Microsoft n'aurait pas perdu un procès ou peur d'en perdre un pour faire ce retour en arrière ?

----------


## Mr Bungle

> _You may use the following terms to express your relationship orientation in your profile or Gamertag:_ 
> 
> 
> 
> _Lesbian__Gay__Bi__Transgender__Straight__Other terms regarding relationship orientation are not allowed. In addition you may not use these terms or any other terms regarding relationship orientation to insult, harass, or any other pejorative use against other users._
> 
> Déjà, je m'interroge sur l'ordre des choix. Bon, que les lesbiennes viennent en premier : je n'ai rien contre, je n'ai même rien tout contre, après tout elles sont lesbiennes. Mais gay, Bi, transsexuel et enfin hétéro ? L'ordre n'est ni alphabétique, ni statistique (il y a quand même plus d'hétéros que de transsexuels) ; alors, à quoi pensait l'employé de Microsoft lorsqu'il a rédigé cette clause ? Nous ne le saurons jamais.

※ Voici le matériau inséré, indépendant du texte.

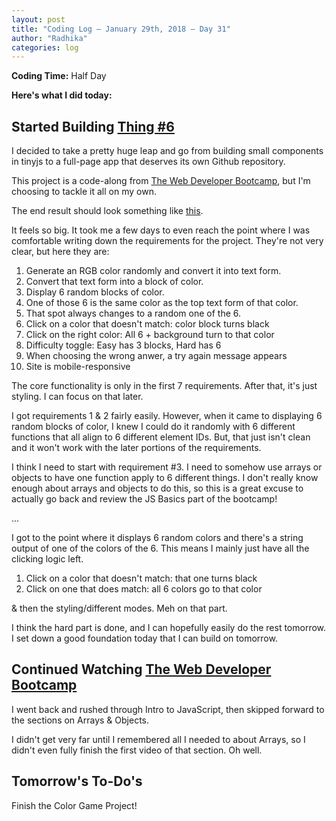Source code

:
 ```yaml
---
layout: post
title: "Coding Log — January 29th, 2018 — Day 31"
author: "Radhika"
categories: log
---
```


**Coding Time:** Half Day

**Here's what I did today:**

## Started Building [Thing #6](http://rmorabia.com/color-game)

I decided to take a pretty huge leap and go from building small components in tinyjs to a full-page app that deserves its own Github repository.

This project is a code-along from [The Web Developer Bootcamp](http://udemy.com/the-web-developer-bootcamp), but I'm choosing to tackle it all on my own.

The end result should look something like [this](https://codepen.io/DanBonehill/full/VejYRz).

It feels so big. It took me a few days to even reach the point where I was comfortable writing down the requirements for the project. They're not very clear, but here they are:

1. Generate an RGB color randomly and convert it into text form.
2. Convert that text form into a block of color.
3. Display 6 random blocks of color.
4. One of those 6 is the same color as the top text form of that color.
5. That spot always changes to a random one of the 6.
6. Click on a color that doesn't match: color block turns black
7. Click on the right color: All 6 + background turn to that color
8. Difficulty toggle: Easy has 3 blocks, Hard has 6
9. When choosing the wrong anwer, a try again message appears
10. Site is mobile-responsive

The core functionality is only in the first 7 requirements. After that, it's just styling. I can focus on that later. 

I got requirements 1 & 2 fairly easily. However, when it came to displaying 6 random blocks of color, I knew I could do it randomly with 6 different functions that all align to 6 different element IDs. But, that just isn't clean and it won't work with the later portions of the requirements. 

I think I need to start with requirement #3. I need to somehow use arrays or objects to have one function apply to 6 different things. I don't really know enough about arrays and objects to do this, so this is a great excuse to actually go back and review the JS Basics part of the bootcamp!

...

I got to the point where it displays 6 random colors and there's a string output of one of the colors of the 6. This means I mainly just have all the clicking logic left. 

1. Click on a color that doesn't match: that one turns black
2. Click on one that does match: all 6 colors go to that color

& then the styling/different modes. Meh on that part.

I think the hard part is done, and I can hopefully easily do the rest tomorrow. I set down a good foundation today that I can build on tomorrow. 

## Continued Watching [The Web Developer Bootcamp](http://udemy.com/the-web-developer-bootcamp)

I went back and rushed through Intro to JavaScript, then skipped forward to the sections on Arrays & Objects.

I didn't get very far until I remembered all I needed to about Arrays, so I didn't even fully finish the first video of that section. Oh well. 

## Tomorrow's To-Do's

Finish the Color Game Project!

Ben si en fait, y'a une logique : le mec qui a rédigé la clause pensait probablement au fait que les gens de la communauté LGBT allaient pouvoir y indiquer leur préférence sexuelle aussi, alors qu'avant, automatiquement, tout le monde était supposé hétéro jusqu'à déclaration du contraire (ce qui était interdit, si mes souvenirs sont bons, est-ce que quelqu'un n'a pas été banni pour l'avoir dit via le chat vocal?). Il a donc simplement repris l'ordre des lettres formant l'acronyme LGBT, et que le S vienne avant ou après n'a pas beaucoup d'importance.

Cela dit je peux me tromper, bien entendu.  :tired: 

Sinon à la base, mettre sa préférence sexuelle dans un profil sur un réseau de jeux vidéo, bof quoi. Autant mettre un lien vers son profil facebook, ça ferait un peu office de chat privé comme pour les membres prémium sur ces sites de webcams de cul...

----------


## intekfr

> Tout s'explique!
> 
> Steve Balmer est une folle.


blague à deux balles pour ne pas dire limite...

----------


## Froyok

> blague à deux balles pour ne pas dire limite...

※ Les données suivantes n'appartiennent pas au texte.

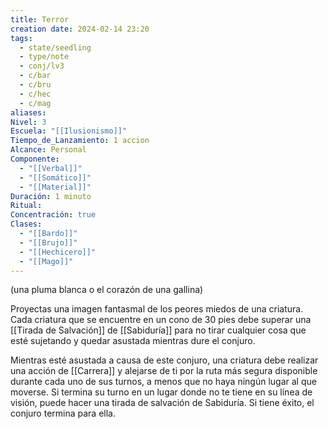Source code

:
 ```yaml
---
title: Terror
creation date: 2024-02-14 23:20
tags:
  - state/seedling
  - type/note
  - conj/lv3
  - c/bar
  - c/bru
  - c/hec
  - c/mag
aliases: 
Nivel: 3
Escuela: "[[Ilusionismo]]"
Tiempo_de_Lanzamiento: 1 accion
Alcance: Personal
Componente:
  - "[[Verbal]]"
  - "[[Somático]]"
  - "[[Material]]"
Duración: 1 minuto
Ritual: 
Concentración: true
Clases:
  - "[[Bardo]]"
  - "[[Brujo]]"
  - "[[Hechicero]]"
  - "[[Mago]]"
---
```

(una pluma blanca o el corazón de una gallina)

Proyectas una imagen fantasmal de los peores miedos de una criatura. Cada criatura que se encuentre en un cono de 30 pies debe superar una [[Tirada de Salvación]] de [[Sabiduría]] para no tirar cualquier cosa que esté sujetando y quedar asustada mientras dure el conjuro.

Mientras esté asustada a causa de este conjuro, una criatura debe realizar una acción de [[Carrera]] y alejarse de ti por la ruta más segura disponible durante cada uno de sus turnos, a menos que no haya ningún lugar al que moverse. Si termina su turno en un lugar donde no te tiene en su línea de visión, puede hacer una tirada de salvación de Sabiduría. Si tiene éxito, el conjuro termina para ella.
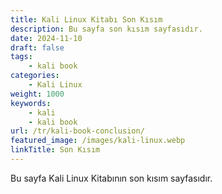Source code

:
 ```yaml
---
title: Kali Linux Kitabı Son Kısım
description: Bu sayfa son kısım sayfasıdır.
date: 2024-11-10
draft: false
tags:
    - kali book
categories:
    - Kali Linux
weight: 1000
keywords:
    - kali
    - kali book
url: /tr/kali-book-conclusion/
featured_image: /images/kali-linux.webp
linkTitle: Son Kısım
---
```


Bu sayfa Kali Linux Kitabının son kısım sayfasıdır.

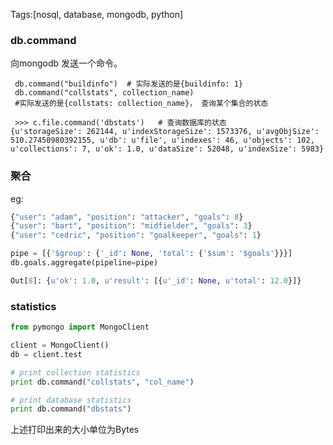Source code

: Tags:[nosql, database, mongodb, python]

### db.command

向mongodb 发送一个命令。

```
 db.command("buildinfo")  # 实际发送的是{buildinfo: 1}
 db.command("collstats", collection_name) 
 #实际发送的是{collstats: collection_name}， 查询某个集合的状态
 
 >>> c.file.command('dbstats')   # 查询数据库的状态
{u'storageSize': 262144, u'indexStorageSize': 1573376, u'avgObjSize': 510.27450980392155, u'db': u'file', u'indexes': 46, u'objects': 102, u'collections': 7, u'ok': 1.0, u'dataSize': 52048, u'indexSize': 5983}

```





### 聚合



eg:

```python
{"user": "adam", "position": "attacker", "goals": 8}
{"user": "bart", "position": "midfielder", "goals": 3}
{"user": "cedric", "position": "goalkeeper", "goals": 1}

pipe = [{'$group': {'_id': None, 'total': {'$sum': '$goals'}}}]
db.goals.aggregate(pipeline=pipe)

Out[8]: {u'ok': 1.0, u'result': [{u'_id': None, u'total': 12.0}]}
```







### statistics

```python
from pymongo import MongoClient

client = MongoClient()
db = client.test

# print collection statistics
print db.command("collstats", "col_name") 

# print database statistics
print db.command("dbstats")
```

上述打印出来的大小单位为Bytes

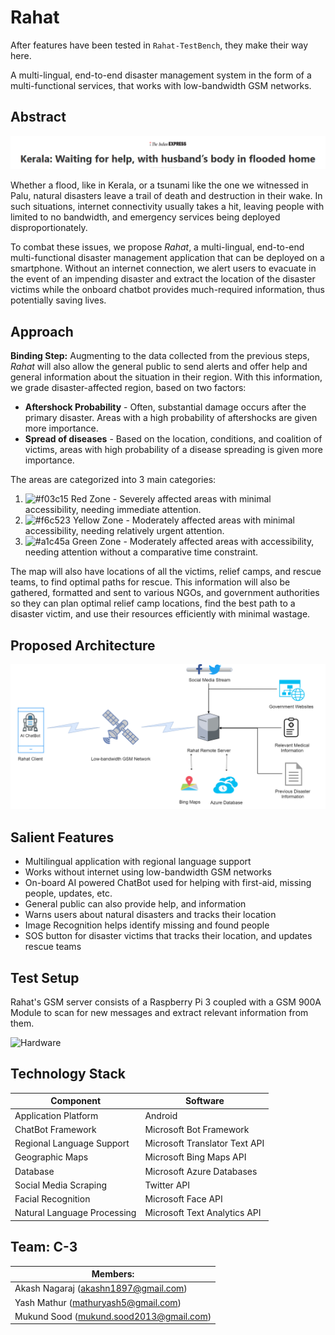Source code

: # Rahat

After features have been tested in ```Rahat-TestBench```, they make their way here.

A multi-lingual, end-to-end disaster management system in the form of a multi-functional services, that works with low-bandwidth GSM networks.



## Abstract
![Kerala Flood related News](RahatTwitterAndFaceAPI/images/Kerala_Flood_related_News.png)

Whether a flood, like in Kerala, or a tsunami like the one we witnessed in Palu, natural disasters leave a trail of death and destruction in their wake. 
In such situations, internet connectivity usually takes a hit, leaving people with limited to no bandwidth, and emergency services being deployed disproportionately.

To combat these issues, we propose _Rahat_, a multi-lingual, end-to-end multi-functional disaster management application that can be deployed on a smartphone. Without an internet connection, we alert users to evacuate in the event of an impending disaster and extract the location of the disaster victims while the onboard chatbot provides much-required information, thus potentially saving lives. 

## Approach
**Binding Step:** Augmenting to the data collected from the previous steps, _Rahat_ will also allow the general public to send alerts and offer help and general information about the situation in their region.
With this information, we grade disaster-affected region, based on two factors:
* **Aftershock Probability** - Often, substantial damage occurs after the primary disaster. Areas with a high probability of aftershocks are given more importance.
* **Spread of diseases** - Based on the location, conditions, and coalition of victims, areas with high probability of a disease spreading is given more importance.

The areas are categorized into 3 main categories:
1. ![#f03c15](https://placehold.it/15/f03c15/000000?text=+) Red Zone - Severely affected areas with minimal accessibility, needing immediate attention.
2. ![#f6c523](https://placehold.it/15/f6c523/000000?text=+) Yellow Zone - Moderately affected areas with minimal accessibility, needing relatively urgent attention.
3. ![#a1c45a](https://placehold.it/15/a1c45a/000000?text=+) Green Zone - Moderately affected areas with accessibility, needing attention without a comparative time constraint.

The map will also have locations of all the victims, relief camps, and rescue teams, to find optimal paths for rescue.
This information will also be gathered, formatted and sent to various NGOs, and government authorities so they can plan optimal relief camp locations, find the best path to a disaster victim, and use their resources efficiently with minimal wastage.



## Proposed Architecture
![C-3 Proposed Architecture](RahatTwitterAndFaceAPI/images/Proposed_Architecture.png)



## Salient Features
* Multilingual application with regional language support
* Works without internet using low-bandwidth GSM networks
* On-board AI powered ChatBot used for helping with first-aid, missing people, updates, etc.
* General public can also provide help, and information
* Warns users about natural disasters and tracks their location
* Image Recognition helps identify missing and found people
* SOS button for disaster victims that tracks their location, and updates rescue teams

## Test Setup

Rahat's GSM server consists of a Raspberry Pi 3 coupled with a GSM 900A Module to scan for new messages and extract relevant information from them.

![Hardware](RahatTwitterAndFaceAPI/images/hardware.JPG)

## Technology Stack

|         Component           |            Software           |
|-----------------------------|-------------------------------|
|     Application Platform    |            Android            |
|      ChatBot Framework      |    Microsoft Bot Framework    |
|  Regional Language Support  | Microsoft Translator Text API |
|        Geographic Maps      |     Microsoft Bing Maps API   |
|           Database          |   Microsoft Azure Databases   |
|    Social Media Scraping    |           Twitter API         |
|      Facial Recognition     |        Microsoft Face API     |
| Natural Language Processing |  Microsoft Text Analytics API |


## Team: C-3
|              **Members:**               |
|-----------------------------------------|
|  Akash Nagaraj (akashn1897@gmail.com)   |
|   Yash Mathur (mathuryash5@gmail.com)   |
| Mukund Sood (mukund.sood2013@gmail.com) |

Toi tu connais pas Jolav.  :tired:

----------


## zabuza

> blague à deux balles pour ne pas dire limite...


J'ai pas compris ce qui te choque.
Point positif : j'ai pas compris la blague, si yen a une.

----------


## Zak Blayde

> "Boum, cumshots !!!"


 :^_^:  :^_^:  :^_^: 

Drôle de mise à jour en tout cas !

----------


## PeauVerte

Mayc'estnimp !

----------


## Baal-84

Peut être simplement que, tout comme le mariage, il n'y a quasiment plus que les homosexuels que ça intéresse ce genre d'info ostentatoire (ça et le droit de défiler en plein milieu de paris en habits fluo et en écoutant de la techno). Et que le fait que lesbienne soit en premier dénote une attirance ou une appartenant de la part du rédacteur (ou de la rédactrice).

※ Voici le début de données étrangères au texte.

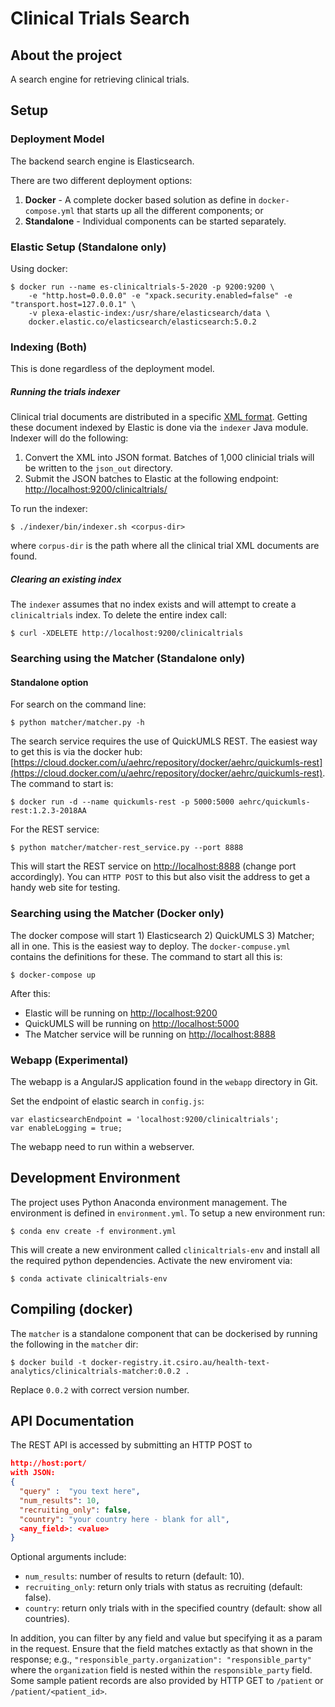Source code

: # Clinical Trials Search


## About the project

A search engine for retrieving clinical trials.



## Setup


### Deployment Model

The backend search engine is Elasticsearch.

There are two different deployment options:

1. **Docker** - A complete docker based solution as define in `docker-compose.yml` that starts up all the different components; or
2. **Standalone** - Individual components can be started separately.




### Elastic Setup (Standalone only)

Using docker:

```
$ docker run --name es-clinicaltrials-5-2020 -p 9200:9200 \
	-e "http.host=0.0.0.0" -e "xpack.security.enabled=false" -e "transport.host=127.0.0.1" \
	-v plexa-elastic-index:/usr/share/elasticsearch/data \
	docker.elastic.co/elasticsearch/elasticsearch:5.0.2
```

### Indexing (Both)

This is done regardless of the deployment model.

##### Running the trials indexer

Clinical trial documents are distributed in a specific [XML format](https://clinicaltrials.gov/ct2/resources/download). Getting these document indexed by Elastic is done via the `indexer` Java module. Indexer will do the following:

1. Convert the XML into JSON format. Batches of 1,000 clinicial trials will be written to the `json_out` directory.
2. Submit the JSON batches to Elastic at the following endpoint: [http://localhost:9200/clinicaltrials/](http://localhost:9200/clinicaltrials/)


To run the indexer:

```
$ ./indexer/bin/indexer.sh <corpus-dir>
```

where `corpus-dir` is the path where all the clinical trial XML documents are found.

##### Clearing an existing index

The `indexer` assumes that no index exists and will attempt to create a `clinicaltrials` index. To delete the entire index call:

```
$ curl -XDELETE http://localhost:9200/clinicaltrials
```

### Searching using the Matcher (Standalone only)


#### Standalone option

For search on the command line:

```
$ python matcher/matcher.py -h
```

The search service requires the use of QuickUMLS REST. The easiest way to get this is via the docker hub: [https://cloud.docker.com/u/aehrc/repository/docker/aehrc/quickumls-rest](https://cloud.docker.com/u/aehrc/repository/docker/aehrc/quickumls-rest). The command to start is:

```
$ docker run -d --name quickumls-rest -p 5000:5000 aehrc/quickumls-rest:1.2.3-2018AA
```

For the REST service:

```
$ python matcher/matcher-rest_service.py --port 8888 
```
This will start the REST service on [http://localhost:8888](http://localhost:8888) (change port accordingly). You can `HTTP POST` to this but also visit the address to get a handy web site for testing.

### Searching using the Matcher (Docker only)

The docker compose will start 1) Elasticsearch 2) QuickUMLS 3) Matcher; all in one. This is the easiest way to deploy. The `docker-compuse.yml` contains the definitions for these. The command to start all this is:

```
$ docker-compose up
```

After this:

* Elastic will be running on [http://localhost:9200](http://localhost:9200)
* QuickUMLS will be running on [http://localhost:5000](http://localhost:5000)
* The Matcher service will be running on [http://localhost:8888](http://localhost:8888)

### Webapp (Experimental)

The webapp is a AngularJS application found in the `webapp` directory in Git.

Set the endpoint of elastic search in `config.js`:

```
var elasticsearchEndpoint = 'localhost:9200/clinicaltrials';
var enableLogging = true;
```

The webapp need to run within a webserver.

## Development Environment

The project uses Python Anaconda environment management. The environment is defined in `environment.yml`. To setup a new environment run:

```
$ conda env create -f environment.yml
```

This will create a new environment called `clinicaltrials-env` and install all the required python dependencies. Activate the new enviroment via:

```
$ conda activate clinicaltrials-env
```
## Compiling (docker)

The `matcher` is a standalone component that can be dockerised by running the following in the `matcher` dir:

```{bash}
$ docker build -t docker-registry.it.csiro.au/health-text-analytics/clinicaltrials-matcher:0.0.2 .
```
Replace `0.0.2` with correct version number.

## API Documentation

The REST API is accessed by submitting an HTTP POST to

```json
http://host:port/
with JSON:
{
  "query" :  "you text here",
  "num_results": 10,
  "recruiting_only": false,
  "country": "your country here - blank for all",
  <any_field>: <value>
}
```
					
Optional arguments include:
- `num_results`: number of results to return (default: 10).
- `recruiting_only`: return only trials with status as recruiting (default: false).
- `country`: return only trials with in the specified country (default: show all countries).

In addition, you can filter by any field and value but specifying it as a param in the request. Ensure that the field matches extactly as that shown in the response; e.g., `"responsible_party.organization": "responsible_party"` where the `organization` field is nested within the `responsible_party` field.
Some sample patient records are also provided by HTTP GET to `/patient` or `/patient/<patient_id>`.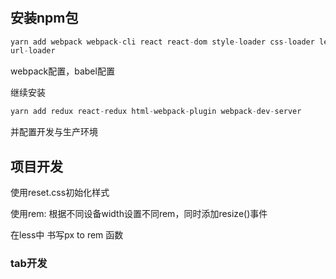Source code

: #
## 安装npm包
```js
yarn add webpack webpack-cli react react-dom style-loader css-loader less-loader less @babel/core @babel/preset-env @babel/presset-react babel=loader
url-loader 
```
webpack配置，babel配置  

继续安装
```js
yarn add redux react-redux html-webpack-plugin webpack-dev-server
```
并配置开发与生产环境

## 项目开发

使用reset.css初始化样式

使用rem: 根据不同设备width设置不同rem，同时添加resize()事件  

在less中 书写px to rem 函数

### tab开发
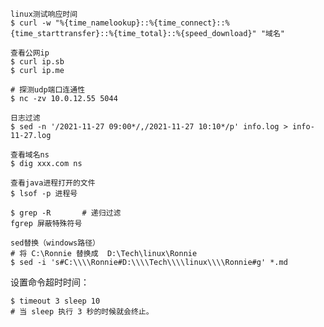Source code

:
 ```shell
linux测试响应时间
$ curl -w "%{time_namelookup}::%{time_connect}::%{time_starttransfer}::%{time_total}::%{speed_download}" "域名"
```
```shell
查看公网ip
$ curl ip.sb
$ curl ip.me
```
```shell
# 探测udp端口连通性
$ nc -zv 10.0.12.55 5044
```

```shell
日志过滤
$ sed -n '/2021-11-27 09:00*/,/2021-11-27 10:10*/p' info.log > info-11-27.log
```
```shell
查看域名ns
$ dig xxx.com ns
```
```shell
查看java进程打开的文件
$ lsof -p 进程号
```
```shell
$ grep -R       # 递归过滤
fgrep 屏蔽特殊符号
```

```shell
sed替换（windows路径）
# 将 C:\Ronnie 替换成  D:\Tech\linux\Ronnie
$ sed -i 's#C:\\\\Ronnie#D:\\\\Tech\\\\linux\\\\Ronnie#g' *.md
```

设置命令超时时间：

```shell
$ timeout 3 sleep 10
# 当 sleep 执行 3 秒的时候就会终止。
```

Encore une fois, c'était intéressant au début ...  ::P:

----------


## Grand_Maître_B

> Ben si en fait, y'a une logique : le mec qui a rédigé la clause pensait probablement au fait que les gens de la communauté LGBT allaient pouvoir y indiquer leur préférence sexuelle aussi, alors qu'avant, automatiquement, tout le monde était supposé hétéro jusqu'à déclaration du contraire (ce qui était interdit, si mes souvenirs sont bons, est-ce que quelqu'un n'a pas été banni pour l'avoir dit via le chat vocal?). Il a donc simplement repris l'ordre des lettres formant l'acronyme LGBT, et que le S vienne avant ou après n'a pas beaucoup d'importance.
> 
> Cela dit je peux me tromper, bien entendu. 
> 
> Sinon à la base, mettre sa préférence sexuelle dans un profil sur un réseau de jeux vidéo, bof quoi. Autant mettre un lien vers son profil facebook, ça ferait un peu office de chat privé comme pour les membres prémium sur ces sites de webcams de cul...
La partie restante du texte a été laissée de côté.